A partir de ce moment, Brasero (qui est aussi le nom du 15e album de Pierre) va habilement sauter d’une époque à l’autre pour nous rappeler toutes les pépites qui sont sorties du tamis de l’ami Rapsat. « Adeu », « Cover Girl » extrait de l’excellent « Lâchez les fauves » (1982), « Passagers de la nuit ». Et oui, vous les connaissez certainement encore.
Comme vous vous en doutez, l’assistance ne se prive pas de reprendre en chœur tous ces succès qui n’ont rien à envier à certains titres qui inondent actuellement les ondes radios.
Il est toutefois temps de bousculer un peu la routine de ces chansons en proposant un duo particulier avec le fils de Pierre, Thomas Raepsaet. Connu sous le pseudo de Tar One, le rappeur propose son flow sur une version aménagée de « Pile ou face ».

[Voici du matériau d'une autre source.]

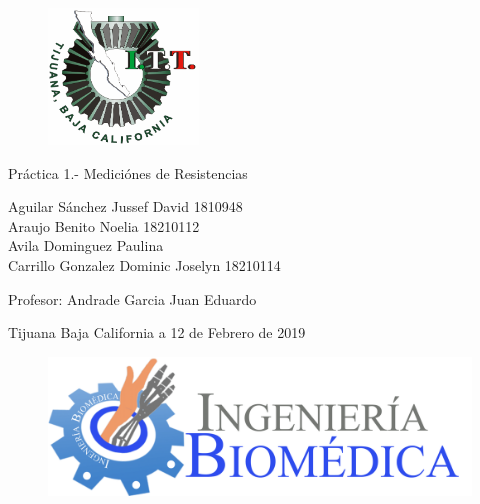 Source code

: \documentclass[11pt,a4paper]{report}
\begin{document}
	
	\begin{titlepage}
		
		\begin{center}
			\vspace*{-1in}
			\begin{figure}[t]
				\begin{flushleft}
					\includegraphics[width=4cm]{LOGO_ITT_2005}
					
				\end{flushleft}
			\end{figure}
		
			
				\begin{huge}
					\vspace*{3cm}
					Pr\'actica 1.- Medici\'ones de Resistencias\\
					\vspace*{3cm}
				\end{huge}
			\begin{Large}
			
			Aguilar S\'anchez Jussef David \hspace{3cm}1810948\\
			Araujo Benito Noelia \hspace{3cm} 18210112\\
			Avila Dominguez Paulina\\
			Carrillo Gonzalez Dominic Joselyn \hspace{3cm}18210114\\
			
			
			\vspace*{4cm}
		
				Profesor: Andrade Garcia Juan Eduardo \\
			
			\vspace*{4cm}
			
				Tijuana Baja California a 12 de Febrero de 2019 \\
			\end{Large}
			
			\begin{figure}[b]
				\begin{flushright}
					\includegraphics[width=0.4\linewidth]{BIOMEDICA_HEADING1-2048x672}
					
					\label{fig:biomedicaheading1-2048x672}
				\end{flushright}
				
			\end{figure}
			
		
		\end{center}
		
	\end{titlepage}
	
\end{document}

Quittant la scène sur le bout des semelles, Thomas laisse Olivier reprendre le cours de la soirée avec « Aurore », un morceau issu de « Brasero » (l’album) qui lui tient particulièrement à cœur.
Tant que l’on est dans le mélo, autant poursuivre avec « Judy and cie » que Pierre avait interprété à l’Eurovision en 1976. La trotteuse semble avoir enfilé ses chaussons pour ne pas déranger un public qui est pendu aux lèvres du chanteur actuel, celui de Brasero, dont la chanson éponyme est reprise par l’assistance en mémoire de tous ces artistes partis trop tôt mais dont l’héritage musical est loin de s’éteindre. La chorale du théâtre est sur des charbons ardents. Elle ne se fait pas prier pour enchaîner avec ce « Où es-tu Julian ? » si prenant.

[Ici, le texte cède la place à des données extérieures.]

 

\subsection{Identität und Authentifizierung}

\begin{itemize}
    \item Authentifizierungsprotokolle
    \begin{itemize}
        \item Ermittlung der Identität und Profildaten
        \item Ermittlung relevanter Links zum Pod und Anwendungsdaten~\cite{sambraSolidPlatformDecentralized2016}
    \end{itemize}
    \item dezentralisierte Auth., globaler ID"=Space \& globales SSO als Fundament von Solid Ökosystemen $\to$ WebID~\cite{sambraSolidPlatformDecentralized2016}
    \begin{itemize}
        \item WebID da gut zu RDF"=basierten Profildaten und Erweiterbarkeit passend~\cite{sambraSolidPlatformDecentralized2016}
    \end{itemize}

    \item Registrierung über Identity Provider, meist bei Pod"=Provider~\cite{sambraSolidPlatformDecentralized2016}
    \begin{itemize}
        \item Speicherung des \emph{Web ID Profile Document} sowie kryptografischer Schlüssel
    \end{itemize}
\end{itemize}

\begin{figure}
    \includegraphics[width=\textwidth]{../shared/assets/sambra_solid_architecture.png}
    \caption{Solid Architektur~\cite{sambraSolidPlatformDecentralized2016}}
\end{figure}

Vous en voulez encore ? C’est certain. Il reste encore du stock dans le coffre aux trésors de l’ami Pierrot. Les guitares sont en transe et les voix entonnent « Ecris ton nom ». On y est ! Le public est ready pour ce trésor de la chanson française : « Illusions ». Des accords magiques, une rythmique envoutante, un texte révélateur… impossible de rester de marbre en entendant ce morceau.
Juste le temps de reprendre un peu ses esprits qu’Olivier annonce une très bonne nouvelle, la tournée qui devait prendre fin (on est à presque deux ans avec ce spectacle) se prolonge d’une date supplémentaire, ce 09 décembre au Trianon de Liège. Et comme une bonne nouvelle vient rarement seule, c’est l’anniversaire du frère d’Olivier, présent dans la salle. Ce n’est sans doute pas tous les jours que 750 personnes entonnent ainsi un « Joyeux anniversaire » à votre attention.
Le concert est déjà bien avancé, mais loin d’être fini. On vous avait dit que Pierre Rapsat a marqué plusieurs générations. Mais cette fois, c’est un morceau qui n’a pas été composé par Pierrot, mais bien par son claviériste, Jean-François Maljean, qu’Oliver reprend avec brio. Cette chanson, c’est « Visage ». Jusque-là, le concert était top. Mais le retour de Thomas sur les planches, pour entonner New-York, le premier titre de son papa, sorti voici un demi-siècle, correspond à l’ouverture du rideau derrière lequel l’orchestre des cuivres a pris place. On rentre encore dans une autre dimension.
« J’attends le soleil » est une belle transition, d’autant que l’astre céleste est aussi présent dans le titre suivant, mais en version noire cette fois. Un bain de soleil(s) que l’on va prendre « Ensemble ». Et oui, Brasero n’oublie pas cet hymne à l’unité, tout comme « C’est toujours un mystère » ou ce classique, qui n’est pourtant pas de Pierre, « L’enfant du 92e ». Il s’agit en effet d’une reprise d’un morceau de Jeanne-Marie Sens. Quoi qu’il en soit, ce désormais incontournable succès n’a pas pris une ride. Mais il n’empêche toutefois pas le rideau de tomber sur la scène, au figuré bien sûr, car Oliver et ses compères n’allaient pas prendre congé du public sans ce dernier opus si représentatif de la personnalité de Pierre Rapsat, « Tous les rêves ».